Task to complete:
Where the line containing "(general protocol flaw)" appears, end your copy; everything from the first line of the records below up to and including it must be reproduced exactly.

Exercise input:
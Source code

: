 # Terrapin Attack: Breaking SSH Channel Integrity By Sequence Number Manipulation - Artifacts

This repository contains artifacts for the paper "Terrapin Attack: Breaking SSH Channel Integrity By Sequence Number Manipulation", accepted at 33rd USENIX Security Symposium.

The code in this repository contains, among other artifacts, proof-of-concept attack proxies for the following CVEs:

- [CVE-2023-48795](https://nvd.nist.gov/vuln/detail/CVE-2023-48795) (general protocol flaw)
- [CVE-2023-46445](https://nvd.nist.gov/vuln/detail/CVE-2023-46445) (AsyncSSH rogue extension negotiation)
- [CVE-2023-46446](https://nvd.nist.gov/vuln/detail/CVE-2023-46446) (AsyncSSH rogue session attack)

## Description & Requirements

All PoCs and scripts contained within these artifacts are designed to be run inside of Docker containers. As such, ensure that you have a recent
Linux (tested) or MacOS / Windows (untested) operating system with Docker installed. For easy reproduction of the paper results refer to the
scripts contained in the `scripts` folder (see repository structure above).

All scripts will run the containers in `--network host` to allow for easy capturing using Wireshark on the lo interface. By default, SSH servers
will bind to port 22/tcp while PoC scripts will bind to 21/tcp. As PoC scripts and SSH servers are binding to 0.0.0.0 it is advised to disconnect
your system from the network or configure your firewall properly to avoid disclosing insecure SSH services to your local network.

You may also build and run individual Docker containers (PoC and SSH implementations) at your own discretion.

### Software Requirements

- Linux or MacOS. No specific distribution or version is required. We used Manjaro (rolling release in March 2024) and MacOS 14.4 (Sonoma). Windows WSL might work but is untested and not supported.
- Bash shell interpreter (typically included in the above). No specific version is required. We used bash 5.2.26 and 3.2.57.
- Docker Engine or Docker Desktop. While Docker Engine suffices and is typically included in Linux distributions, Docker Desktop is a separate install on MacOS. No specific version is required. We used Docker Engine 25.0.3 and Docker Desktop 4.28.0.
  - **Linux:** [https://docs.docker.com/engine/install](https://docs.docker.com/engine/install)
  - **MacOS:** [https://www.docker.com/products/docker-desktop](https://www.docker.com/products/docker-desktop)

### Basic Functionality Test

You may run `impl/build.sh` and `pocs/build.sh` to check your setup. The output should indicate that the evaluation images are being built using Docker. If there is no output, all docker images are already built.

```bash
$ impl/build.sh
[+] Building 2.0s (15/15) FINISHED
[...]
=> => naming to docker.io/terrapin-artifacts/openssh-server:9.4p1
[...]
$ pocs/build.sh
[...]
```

Written answer:
Source code

: # Terrapin Attack: Breaking SSH Channel Integrity By Sequence Number Manipulation - Artifacts

This repository contains artifacts for the paper "Terrapin Attack: Breaking SSH Channel Integrity By Sequence Number Manipulation", accepted at 33rd USENIX Security Symposium.

The code in this repository contains, among other artifacts, proof-of-concept attack proxies for the following CVEs:

- [CVE-2023-48795](https://nvd.nist.gov/vuln/detail/CVE-2023-48795) (general protocol flaw)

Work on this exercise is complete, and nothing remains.